Two hundred years ago in 1818, a group of men and women gathered at the County Library in Truro to establish a society of learning and culture that still exists and thrives today.
The Royal Institution of Cornwall (RIC) runs the Royal Cornwall Museum and the Courtney Library – both of them housed in the impressive Grade II listed building in River Street that the RIC has owned since 1919. Thousands of objects have been collected and exhibited there – showcasing the outstanding contribution Cornwall has made over the centuries to science and the arts.
In celebration of this important bi-centenary, the Royal Cornwall Museum is telling the story of extraordinary Cornish achievement through new exhibitions, lectures and events. Our history is full of men and women who have broken down barriers of class, gender and wealth to prove to the world that anything is possible. Inspired and inspiring, they provide a lesson for us all.
For someone who lived for the vast majority of his life in Launceston, Charles Causley made a very big impression. By the time he died in 2003, aged 86, he’d won a raft of highly prestigious prizes for his poetry, been made a CBE, a Fellow of the Royal Society of Literature and a Cornish Bard and counted the likes of Ted Hughes as a very good friend.
Whilst other prominent twentieth century poets honed their craft in the country’s leading universities, Charles went to Launceston College and, after wartime service in the Royal Navy, trained as a primary teacher in Peterborough. Born in 1917 as an only child, he grew up in a household dominated for the first seven years of his life by the lingering death of his father who’d been wounded in the First World War. He left school to become an office boy at sixteen to help his mother pay the bills and later spent thirty years teaching in his home town.
Charles Causley’s poetry is known for its ballad style, diamond edge clarity and references to Cornwall and its legends. Although he never married, many of his poems were written specifically for children – including one of his most popular ‘Timothy Winters’:
Timothy Winters comes to school
With eyes as wide as a football pool,
Ears like bombs and teeth like splinters,
A blitz of a boy is Timothy Winters.
A highly original writer whose long career is testament to the high regard in which his readers held him, Causley also wrote short stories, plays, articles and even opera librettos. His work lives on in anthologies and educational books for young children but, despite the fame and accolades, he remained a thoughtful, modest man who rarely ventured from the county of his birth.

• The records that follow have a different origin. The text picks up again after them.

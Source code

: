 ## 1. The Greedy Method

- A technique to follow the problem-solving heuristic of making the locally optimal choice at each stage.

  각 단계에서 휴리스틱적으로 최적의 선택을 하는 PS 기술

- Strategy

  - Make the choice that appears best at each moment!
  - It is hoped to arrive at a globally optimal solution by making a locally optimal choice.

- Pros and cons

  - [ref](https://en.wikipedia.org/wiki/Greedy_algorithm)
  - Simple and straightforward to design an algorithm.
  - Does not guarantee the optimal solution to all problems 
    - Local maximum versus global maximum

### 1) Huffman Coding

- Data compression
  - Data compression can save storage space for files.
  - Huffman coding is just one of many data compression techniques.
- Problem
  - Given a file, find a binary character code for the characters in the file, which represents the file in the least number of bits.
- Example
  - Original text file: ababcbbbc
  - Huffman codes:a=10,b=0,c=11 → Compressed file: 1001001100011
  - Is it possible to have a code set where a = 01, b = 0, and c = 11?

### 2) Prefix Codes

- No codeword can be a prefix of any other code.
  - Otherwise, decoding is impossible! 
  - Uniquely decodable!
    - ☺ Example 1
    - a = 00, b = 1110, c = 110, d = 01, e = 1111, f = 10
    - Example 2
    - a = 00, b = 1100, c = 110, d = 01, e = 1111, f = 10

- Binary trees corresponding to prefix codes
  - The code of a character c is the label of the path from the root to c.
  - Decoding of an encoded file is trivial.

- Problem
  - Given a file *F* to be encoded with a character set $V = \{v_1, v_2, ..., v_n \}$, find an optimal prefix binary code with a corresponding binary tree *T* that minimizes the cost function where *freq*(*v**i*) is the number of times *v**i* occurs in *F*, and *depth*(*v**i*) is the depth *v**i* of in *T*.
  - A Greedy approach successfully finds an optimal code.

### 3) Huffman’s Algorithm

In 2007, four years after his death, the Charles Causley Trust bought his house -2 Cyprus Well, Launceston – and continues to keep his memory alive through celebrations of his work and active encouragement of new literature in the community and region. The Trust’s patrons include former poet laureate Sir Andrew Motion, novelist Patrick Gale and Lord Paul Tyler.
On Friday 13 April, Patrick Gale will be amongst those paying tribute to Charles Causley at a special event being organised by the Trust at the Royal Cornwall Museum. Joining him in reading selections of the poet’s work will be Story Republic’s Connie Crosby and Olivia Lowry, local writer and storyteller Anna Maria Murphy and writer and teacher Jane Nancarrow who was taught by Causley.
“In the 200th anniversary year, it’s only fitting that the huge contribution Charles Causley made to Cornwall and the arts should be recognised with an evening of readings and storytelling entertainment,” said Museum Director Ian Wall. “We look forward to welcoming as many people as possible.”